Bordeaux comme base tertiaire : les critères de choix qui comptent
Installer ses bureaux à Bordeaux repose sur des paramètres concrets. La desserte TGV place la gare Saint-Jean à environ deux heures de Paris. Le réseau de tramway couvre les principaux quartiers d’affaires. L’aéroport de Mérignac assure des liaisons nationales et européennes.
Le tissu économique local s’est diversifié : numérique, santé, aéronautique, viticulture. Cette diversité limite la dépendance à un seul secteur et rend le marché locatif tertiaire moins cyclique que dans des métropoles mono-industrielles.
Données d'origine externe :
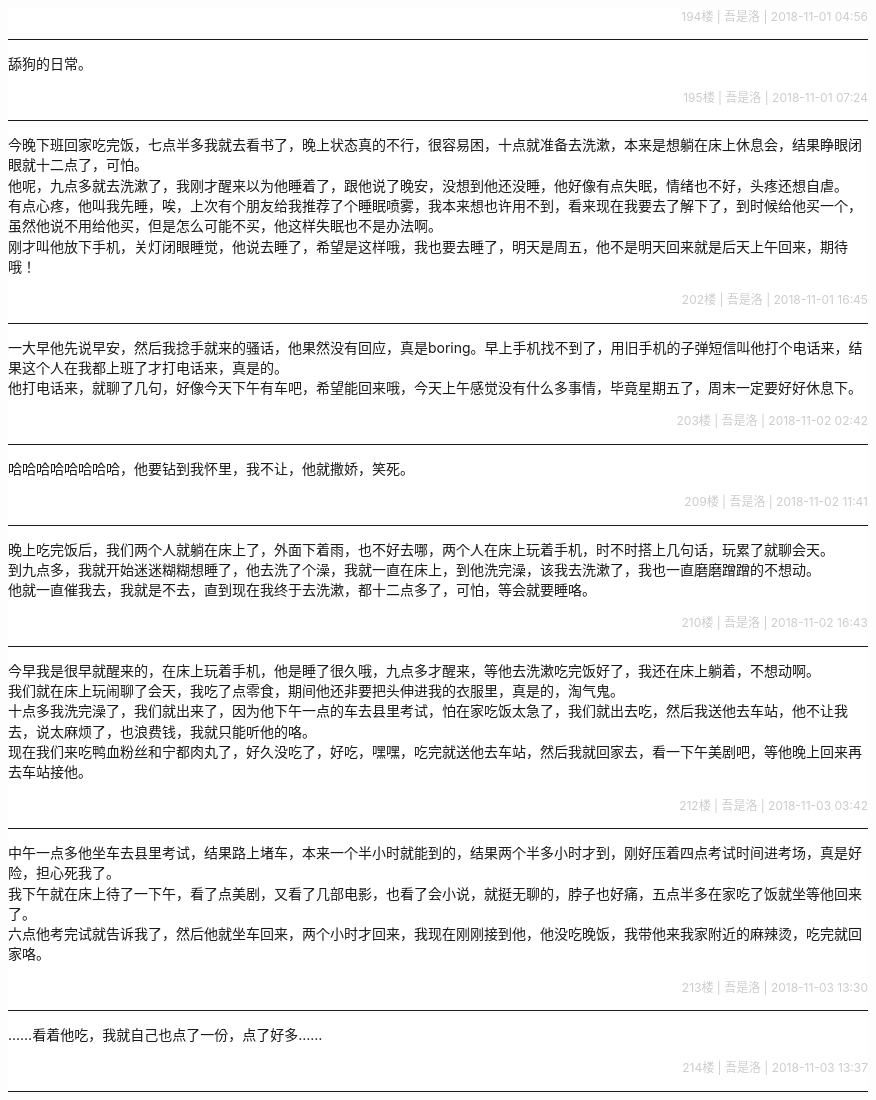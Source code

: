 <div align="right" style="font-size:12px;color:#CCC;">            194楼 | 吾是洛 | 2018-11-01 04:56</div>
<hr />

舔狗的日常。
<div align="right" style="font-size:12px;color:#CCC;">            195楼 | 吾是洛 | 2018-11-01 07:24</div>
<hr />

今晚下班回家吃完饭，七点半多我就去看书了，晚上状态真的不行，很容易困，十点就准备去洗漱，本来是想躺在床上休息会，结果睁眼闭眼就十二点了，可怕。  
他呢，九点多就去洗漱了，我刚才醒来以为他睡着了，跟他说了晚安，没想到他还没睡，他好像有点失眠，情绪也不好，头疼还想自虐。  
有点心疼，他叫我先睡，唉，上次有个朋友给我推荐了个睡眠喷雾，我本来想也许用不到，看来现在我要去了解下了，到时候给他买一个，虽然他说不用给他买，但是怎么可能不买，他这样失眠也不是办法啊。  
刚才叫他放下手机，关灯闭眼睡觉，他说去睡了，希望是这样哦，我也要去睡了，明天是周五，他不是明天回来就是后天上午回来，期待哦！
<div align="right" style="font-size:12px;color:#CCC;">            202楼 | 吾是洛 | 2018-11-01 16:45</div>
<hr />

一大早他先说早安，然后我捻手就来的骚话，他果然没有回应，真是boring。早上手机找不到了，用旧手机的子弹短信叫他打个电话来，结果这个人在我都上班了才打电话来，真是的。  
他打电话来，就聊了几句，好像今天下午有车吧，希望能回来哦，今天上午感觉没有什么多事情，毕竟星期五了，周末一定要好好休息下。
<div align="right" style="font-size:12px;color:#CCC;">            203楼 | 吾是洛 | 2018-11-02 02:42</div>
<hr />

哈哈哈哈哈哈哈哈，他要钻到我怀里，我不让，他就撒娇，笑死。
<div align="right" style="font-size:12px;color:#CCC;">            209楼 | 吾是洛 | 2018-11-02 11:41</div>
<hr />

晚上吃完饭后，我们两个人就躺在床上了，外面下着雨，也不好去哪，两个人在床上玩着手机，时不时搭上几句话，玩累了就聊会天。  
到九点多，我就开始迷迷糊糊想睡了，他去洗了个澡，我就一直在床上，到他洗完澡，该我去洗漱了，我也一直磨磨蹭蹭的不想动。  
他就一直催我去，我就是不去，直到现在我终于去洗漱，都十二点多了，可怕，等会就要睡咯。
<div align="right" style="font-size:12px;color:#CCC;">            210楼 | 吾是洛 | 2018-11-02 16:43</div>
<hr />

今早我是很早就醒来的，在床上玩着手机，他是睡了很久哦，九点多才醒来，等他去洗漱吃完饭好了，我还在床上躺着，不想动啊。  
我们就在床上玩闹聊了会天，我吃了点零食，期间他还非要把头伸进我的衣服里，真是的，淘气鬼。  
十点多我洗完澡了，我们就出来了，因为他下午一点的车去县里考试，怕在家吃饭太急了，我们就出去吃，然后我送他去车站，他不让我去，说太麻烦了，也浪费钱，我就只能听他的咯。  
现在我们来吃鸭血粉丝和宁都肉丸了，好久没吃了，好吃，嘿嘿，吃完就送他去车站，然后我就回家去，看一下午美剧吧，等他晚上回来再去车站接他。
<div align="right" style="font-size:12px;color:#CCC;">            212楼 | 吾是洛 | 2018-11-03 03:42</div>
<hr />

中午一点多他坐车去县里考试，结果路上堵车，本来一个半小时就能到的，结果两个半多小时才到，刚好压着四点考试时间进考场，真是好险，担心死我了。  
我下午就在床上待了一下午，看了点美剧，又看了几部电影，也看了会小说，就挺无聊的，脖子也好痛，五点半多在家吃了饭就坐等他回来了。  
六点他考完试就告诉我了，然后他就坐车回来，两个小时才回来，我现在刚刚接到他，他没吃晚饭，我带他来我家附近的麻辣烫，吃完就回家咯。
<div align="right" style="font-size:12px;color:#CCC;">            213楼 | 吾是洛 | 2018-11-03 13:30</div>
<hr />

……看着他吃，我就自己也点了一份，点了好多……
<div align="right" style="font-size:12px;color:#CCC;">            214楼 | 吾是洛 | 2018-11-03 13:37</div>
<hr />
La question fiscale mérite aussi d’être posée. Les dispositifs Denormandie et Malraux, s’ils concernent d’abord l’investissement résidentiel dans l’ancien, influencent indirectement le marché tertiaire en orientant une partie du bâti ancien vers la rénovation résidentielle plutôt que vers la location de bureaux.
Le marché bordelais des bureaux se transforme sous l’effet conjugué de la réglementation, de l’encadrement des loyers résidentiels et des nouveaux outils d’urbanisme. Pour une entreprise, le bon réflexe consiste à analyser la destination d’urbanisme du bâtiment visé et la stratégie patrimoniale de son propriétaire avant de signer un bail. Le cadre juridique bordelais évolue vite, et la surface louée aujourd’hui pourrait changer de destination demain.